I was walking through a camera shop the other day, and noticed that the old (*wink wink*) Canon 60D was on sale at a spectacular discount, priced to clear. Next to it sat the newer 70D, gleaming in all it’s glory. I swear there was a beam of light shining down on it from the sky, and I’m sure I could hear angels singing. I checked it out and compared it with the 60D, and upon looking over the 70D and doing a bit of research online, it got me to do some serious thinking about myself and my attitudes towards technology.

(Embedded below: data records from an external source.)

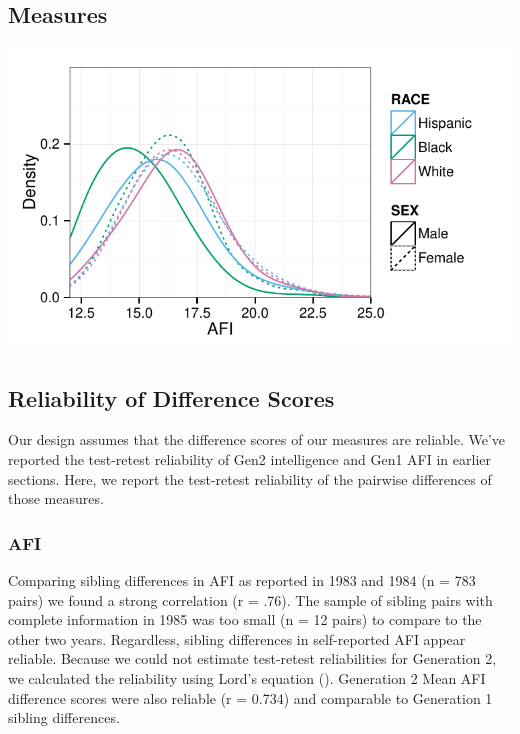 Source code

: \documentclass[a4paper,man,apacite,natbib,12pt,longtable]{apa6}\usepackage[]{graphicx}\usepackage[]{color}
\newenvironment{knitrout}{}{} %
\begin{document}
\subsection{Measures}

\noindent\begin{minipage}{\linewidth}
\label{plot_afi_by_race_sex}
\begin{center}
\begin{knitrout}
\color{fgcolor}
\includegraphics[width=.8\paperwidth]{figure/plot_afi_by_race_sex-1} 

\end{knitrout}
\end{center}
\end{minipage}
%

%
\subsection{Reliability of Difference Scores}

Our design assumes that the difference scores of our measures are reliable. We've reported the test-retest reliability of Gen2 intelligence and Gen1 AFI in earlier sections. Here, we report the test-retest reliability of the pairwise differences of those measures. 
\subsubsection{AFI} Comparing sibling differences in AFI as reported in 1983 and 1984 (n = 783 pairs) we found a strong correlation (r = .76). The sample of sibling pairs with complete information in 1985 was too small (n = 12 pairs) to compare to the other two years. Regardless, sibling differences in self-reported AFI appear reliable. Because we could not estimate test-retest reliabilities for Generation 2, we calculated the reliability using Lord's equation (\citeyear{Lord1963}). Generation 2 Mean AFI difference scores were also reliable (r = 0.734) and comparable to Generation 1 sibling differences.
\end{document}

There are those people who absolutely have to have the newest gear, and others who are more content to use what they have until it is no longer useful. There are also people who are more than content to purchase “older” or used gear, and thereby pay a great price as opposed to buying new. I am one of the people who likes to purchase new equipment only, and up until my experience in the camera store with the 60D and 70D, I had never considered buying an “older” model, even if it was brand new (as opposed to used). I personally don’t need things like HD video recording on my digital SLR, and while there are a few upgraded features available on the newest models of cameras, many of them are features I didn’t know existed or never felt I needed to have. When you really think about it, a camera does what it has always done, take photos – and all I want to do is photography.
Camera manufacturer’s these days walk a very fine line (as do most technology manufacturers). With all of the advancements in technologies and electronic parts becoming less and less expensive, manufacturers are able to deliver new models once a year. This is great because the world is now offered the newest technology more frequently, but it’s also a bad thing because they wind up making their own products virtually obsolete more quickly. This is by no means meant to encourage anyone seek out older gear or last-year camera models; there will always be early-adopters and those who need to have the latest gear, just as there will always be a market for those who prefer to buy used. However, all this got me thinking that the cost savings in buying a new, “last-year’s” model of camera is significant, especially when the new feature differences are either minimal or not necessary to me. When you think about it, how long would a brand new 60D last you if you bought it today? Most likely several years at least, so why not save a few hundred bucks over the newest model?
Now, I’ll probably always be the type of person who buys the newest gear, it’s just in my techno-nature. But now I’m at least open to the possibility of checking out the older models, particularly when the savings are significant and the new features just aren’t warranted (for me). It’s good food for thought, so I’d like to know… What type of “gearhead” are YOU?